> **Goal of the exercise**
Output all the data exactly as it appears below.

----

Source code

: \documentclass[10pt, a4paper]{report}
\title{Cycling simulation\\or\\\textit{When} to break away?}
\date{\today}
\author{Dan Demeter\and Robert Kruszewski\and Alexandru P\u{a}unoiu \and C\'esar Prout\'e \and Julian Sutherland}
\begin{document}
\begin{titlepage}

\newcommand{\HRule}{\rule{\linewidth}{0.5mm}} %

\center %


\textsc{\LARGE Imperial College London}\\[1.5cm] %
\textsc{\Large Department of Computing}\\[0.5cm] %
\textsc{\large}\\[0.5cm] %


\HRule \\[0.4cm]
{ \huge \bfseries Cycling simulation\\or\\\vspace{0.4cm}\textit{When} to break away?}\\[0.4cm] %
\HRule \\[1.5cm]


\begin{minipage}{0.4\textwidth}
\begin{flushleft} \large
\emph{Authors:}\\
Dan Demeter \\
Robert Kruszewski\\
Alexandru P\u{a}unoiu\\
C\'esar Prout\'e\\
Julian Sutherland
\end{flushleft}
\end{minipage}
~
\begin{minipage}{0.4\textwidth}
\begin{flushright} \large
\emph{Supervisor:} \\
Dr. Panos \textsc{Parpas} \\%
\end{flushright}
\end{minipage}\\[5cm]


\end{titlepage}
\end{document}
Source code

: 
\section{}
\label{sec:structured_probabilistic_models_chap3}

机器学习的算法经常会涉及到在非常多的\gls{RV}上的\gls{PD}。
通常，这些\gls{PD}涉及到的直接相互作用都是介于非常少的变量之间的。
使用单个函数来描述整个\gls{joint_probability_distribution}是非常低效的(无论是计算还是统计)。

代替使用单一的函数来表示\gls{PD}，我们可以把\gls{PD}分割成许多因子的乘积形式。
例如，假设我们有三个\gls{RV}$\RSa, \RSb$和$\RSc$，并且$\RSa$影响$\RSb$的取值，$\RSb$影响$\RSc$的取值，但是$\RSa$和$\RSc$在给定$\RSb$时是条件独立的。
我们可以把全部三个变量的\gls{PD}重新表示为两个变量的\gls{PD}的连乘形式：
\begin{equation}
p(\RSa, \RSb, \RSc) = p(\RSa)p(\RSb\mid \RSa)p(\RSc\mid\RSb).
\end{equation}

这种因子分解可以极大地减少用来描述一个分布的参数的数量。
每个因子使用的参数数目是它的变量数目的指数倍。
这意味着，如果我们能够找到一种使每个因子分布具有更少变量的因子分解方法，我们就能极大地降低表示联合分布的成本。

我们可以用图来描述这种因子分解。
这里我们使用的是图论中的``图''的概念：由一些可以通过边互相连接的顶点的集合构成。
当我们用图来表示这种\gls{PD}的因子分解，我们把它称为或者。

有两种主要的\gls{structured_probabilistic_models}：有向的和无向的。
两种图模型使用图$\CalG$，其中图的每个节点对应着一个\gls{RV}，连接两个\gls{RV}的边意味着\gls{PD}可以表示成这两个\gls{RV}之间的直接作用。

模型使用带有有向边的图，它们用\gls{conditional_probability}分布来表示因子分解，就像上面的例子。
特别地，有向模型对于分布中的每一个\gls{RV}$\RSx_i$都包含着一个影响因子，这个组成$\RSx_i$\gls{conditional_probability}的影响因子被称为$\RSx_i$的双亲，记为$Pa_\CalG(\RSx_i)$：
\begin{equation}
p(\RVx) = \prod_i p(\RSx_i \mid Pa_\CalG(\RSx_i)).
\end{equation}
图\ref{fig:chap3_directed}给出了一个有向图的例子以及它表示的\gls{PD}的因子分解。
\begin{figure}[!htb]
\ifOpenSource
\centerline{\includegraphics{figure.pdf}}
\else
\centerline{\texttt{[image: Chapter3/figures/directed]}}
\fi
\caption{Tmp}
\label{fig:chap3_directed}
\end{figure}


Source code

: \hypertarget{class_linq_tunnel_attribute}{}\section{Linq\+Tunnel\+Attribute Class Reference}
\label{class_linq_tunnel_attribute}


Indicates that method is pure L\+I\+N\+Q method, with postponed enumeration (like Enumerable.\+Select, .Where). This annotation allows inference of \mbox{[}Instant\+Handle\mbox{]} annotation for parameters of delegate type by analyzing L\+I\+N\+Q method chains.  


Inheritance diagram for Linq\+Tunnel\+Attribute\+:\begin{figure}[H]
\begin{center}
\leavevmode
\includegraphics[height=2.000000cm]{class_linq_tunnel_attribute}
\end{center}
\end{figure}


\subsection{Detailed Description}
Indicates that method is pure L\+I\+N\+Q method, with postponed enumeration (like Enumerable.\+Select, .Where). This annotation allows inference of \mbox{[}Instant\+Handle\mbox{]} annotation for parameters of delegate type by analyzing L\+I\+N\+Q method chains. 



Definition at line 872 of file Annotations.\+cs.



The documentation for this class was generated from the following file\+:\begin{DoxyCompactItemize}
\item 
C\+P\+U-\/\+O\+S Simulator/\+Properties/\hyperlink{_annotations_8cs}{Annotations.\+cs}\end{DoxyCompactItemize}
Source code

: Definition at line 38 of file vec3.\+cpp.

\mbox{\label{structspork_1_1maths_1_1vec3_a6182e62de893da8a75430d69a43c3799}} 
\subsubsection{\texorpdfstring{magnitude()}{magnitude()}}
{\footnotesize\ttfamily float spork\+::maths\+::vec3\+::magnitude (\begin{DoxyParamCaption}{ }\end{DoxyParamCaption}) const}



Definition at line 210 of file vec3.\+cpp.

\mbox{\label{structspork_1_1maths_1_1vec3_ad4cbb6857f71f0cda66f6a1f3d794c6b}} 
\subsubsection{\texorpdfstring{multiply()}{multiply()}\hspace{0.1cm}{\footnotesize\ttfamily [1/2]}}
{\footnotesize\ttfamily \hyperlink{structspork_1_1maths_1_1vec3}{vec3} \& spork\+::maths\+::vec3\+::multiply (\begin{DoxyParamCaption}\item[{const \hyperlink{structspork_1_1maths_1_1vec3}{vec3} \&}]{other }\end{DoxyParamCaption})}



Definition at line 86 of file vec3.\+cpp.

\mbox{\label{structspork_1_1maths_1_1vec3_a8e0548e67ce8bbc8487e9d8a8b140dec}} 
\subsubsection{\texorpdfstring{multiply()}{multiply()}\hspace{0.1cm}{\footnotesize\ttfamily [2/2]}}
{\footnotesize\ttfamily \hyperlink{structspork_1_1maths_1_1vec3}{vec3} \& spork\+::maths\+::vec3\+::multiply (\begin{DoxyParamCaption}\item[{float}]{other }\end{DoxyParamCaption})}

----

> **Expected answer**
Source code

: \documentclass[10pt, a4paper]{report}
\title{Cycling simulation\\or\\\textit{When} to break away?}
\date{\today}
\author{Dan Demeter\and Robert Kruszewski\and Alexandru P\u{a}unoiu \and C\'esar Prout\'e \and Julian Sutherland}
\begin{document}
\begin{titlepage}

\newcommand{\HRule}{\rule{\linewidth}{0.5mm}} %

\center %


\textsc{\LARGE Imperial College London}\\[1.5cm] %
\textsc{\Large Department of Computing}\\[0.5cm] %
\textsc{\large}\\[0.5cm] %


\HRule \\[0.4cm]
{ \huge \bfseries Cycling simulation\\or\\\vspace{0.4cm}\textit{When} to break away?}\\[0.4cm] %
\HRule \\[1.5cm]


\begin{minipage}{0.4\textwidth}
\begin{flushleft} \large
\emph{Authors:}\\
Dan Demeter \\
Robert Kruszewski\\
Alexandru P\u{a}unoiu\\
C\'esar Prout\'e\\
Julian Sutherland
\end{flushleft}
\end{minipage}
~
\begin{minipage}{0.4\textwidth}
\begin{flushright} \large
\emph{Supervisor:} \\
Dr. Panos \textsc{Parpas} \\%
\end{flushright}
\end{minipage}\\[5cm]


\end{titlepage}
\end{document}
Source code

: 
\section{}
\label{sec:structured_probabilistic_models_chap3}

机器学习的算法经常会涉及到在非常多的\gls{RV}上的\gls{PD}。
通常，这些\gls{PD}涉及到的直接相互作用都是介于非常少的变量之间的。
使用单个函数来描述整个\gls{joint_probability_distribution}是非常低效的(无论是计算还是统计)。

代替使用单一的函数来表示\gls{PD}，我们可以把\gls{PD}分割成许多因子的乘积形式。
例如，假设我们有三个\gls{RV}$\RSa, \RSb$和$\RSc$，并且$\RSa$影响$\RSb$的取值，$\RSb$影响$\RSc$的取值，但是$\RSa$和$\RSc$在给定$\RSb$时是条件独立的。
我们可以把全部三个变量的\gls{PD}重新表示为两个变量的\gls{PD}的连乘形式：
\begin{equation}
p(\RSa, \RSb, \RSc) = p(\RSa)p(\RSb\mid \RSa)p(\RSc\mid\RSb).
\end{equation}

这种因子分解可以极大地减少用来描述一个分布的参数的数量。
每个因子使用的参数数目是它的变量数目的指数倍。
这意味着，如果我们能够找到一种使每个因子分布具有更少变量的因子分解方法，我们就能极大地降低表示联合分布的成本。

我们可以用图来描述这种因子分解。
这里我们使用的是图论中的``图''的概念：由一些可以通过边互相连接的顶点的集合构成。
当我们用图来表示这种\gls{PD}的因子分解，我们把它称为或者。

有两种主要的\gls{structured_probabilistic_models}：有向的和无向的。
两种图模型使用图$\CalG$，其中图的每个节点对应着一个\gls{RV}，连接两个\gls{RV}的边意味着\gls{PD}可以表示成这两个\gls{RV}之间的直接作用。

模型使用带有有向边的图，它们用\gls{conditional_probability}分布来表示因子分解，就像上面的例子。
特别地，有向模型对于分布中的每一个\gls{RV}$\RSx_i$都包含着一个影响因子，这个组成$\RSx_i$\gls{conditional_probability}的影响因子被称为$\RSx_i$的双亲，记为$Pa_\CalG(\RSx_i)$：
\begin{equation}
p(\RVx) = \prod_i p(\RSx_i \mid Pa_\CalG(\RSx_i)).
\end{equation}
图\ref{fig:chap3_directed}给出了一个有向图的例子以及它表示的\gls{PD}的因子分解。
\begin{figure}[!htb]
\ifOpenSource
\centerline{\includegraphics{figure.pdf}}
\else
\centerline{\texttt{[image: Chapter3/figures/directed]}}
\fi
\caption{Tmp}
\label{fig:chap3_directed}
\end{figure}


Source code

: \hypertarget{class_linq_tunnel_attribute}{}\section{Linq\+Tunnel\+Attribute Class Reference}
\label{class_linq_tunnel_attribute}


Indicates that method is pure L\+I\+N\+Q method, with postponed enumeration (like Enumerable.\+Select, .Where). This annotation allows inference of \mbox{[}Instant\+Handle\mbox{]} annotation for parameters of delegate type by analyzing L\+I\+N\+Q method chains.  


Inheritance diagram for Linq\+Tunnel\+Attribute\+:\begin{figure}[H]
\begin{center}
\leavevmode
\includegraphics[height=2.000000cm]{class_linq_tunnel_attribute}
\end{center}
\end{figure}


\subsection{Detailed Description}
Indicates that method is pure L\+I\+N\+Q method, with postponed enumeration (like Enumerable.\+Select, .Where). This annotation allows inference of \mbox{[}Instant\+Handle\mbox{]} annotation for parameters of delegate type by analyzing L\+I\+N\+Q method chains. 



Definition at line 872 of file Annotations.\+cs.



The documentation for this class was generated from the following file\+:\begin{DoxyCompactItemize}
\item 
C\+P\+U-\/\+O\+S Simulator/\+Properties/\hyperlink{_annotations_8cs}{Annotations.\+cs}\end{DoxyCompactItemize}
Source code

: Definition at line 38 of file vec3.\+cpp.

\mbox{\label{structspork_1_1maths_1_1vec3_a6182e62de893da8a75430d69a43c3799}} 
\subsubsection{\texorpdfstring{magnitude()}{magnitude()}}
{\footnotesize\ttfamily float spork\+::maths\+::vec3\+::magnitude (\begin{DoxyParamCaption}{ }\end{DoxyParamCaption}) const}



Definition at line 210 of file vec3.\+cpp.

\mbox{\label{structspork_1_1maths_1_1vec3_ad4cbb6857f71f0cda66f6a1f3d794c6b}} 
\subsubsection{\texorpdfstring{multiply()}{multiply()}\hspace{0.1cm}{\footnotesize\ttfamily [1/2]}}
{\footnotesize\ttfamily \hyperlink{structspork_1_1maths_1_1vec3}{vec3} \& spork\+::maths\+::vec3\+::multiply (\begin{DoxyParamCaption}\item[{const \hyperlink{structspork_1_1maths_1_1vec3}{vec3} \&}]{other }\end{DoxyParamCaption})}



Definition at line 86 of file vec3.\+cpp.

\mbox{\label{structspork_1_1maths_1_1vec3_a8e0548e67ce8bbc8487e9d8a8b140dec}} 
\subsubsection{\texorpdfstring{multiply()}{multiply()}\hspace{0.1cm}{\footnotesize\ttfamily [2/2]}}
{\footnotesize\ttfamily \hyperlink{structspork_1_1maths_1_1vec3}{vec3} \& spork\+::maths\+::vec3\+::multiply (\begin{DoxyParamCaption}\item[{float}]{other }\end{DoxyParamCaption})}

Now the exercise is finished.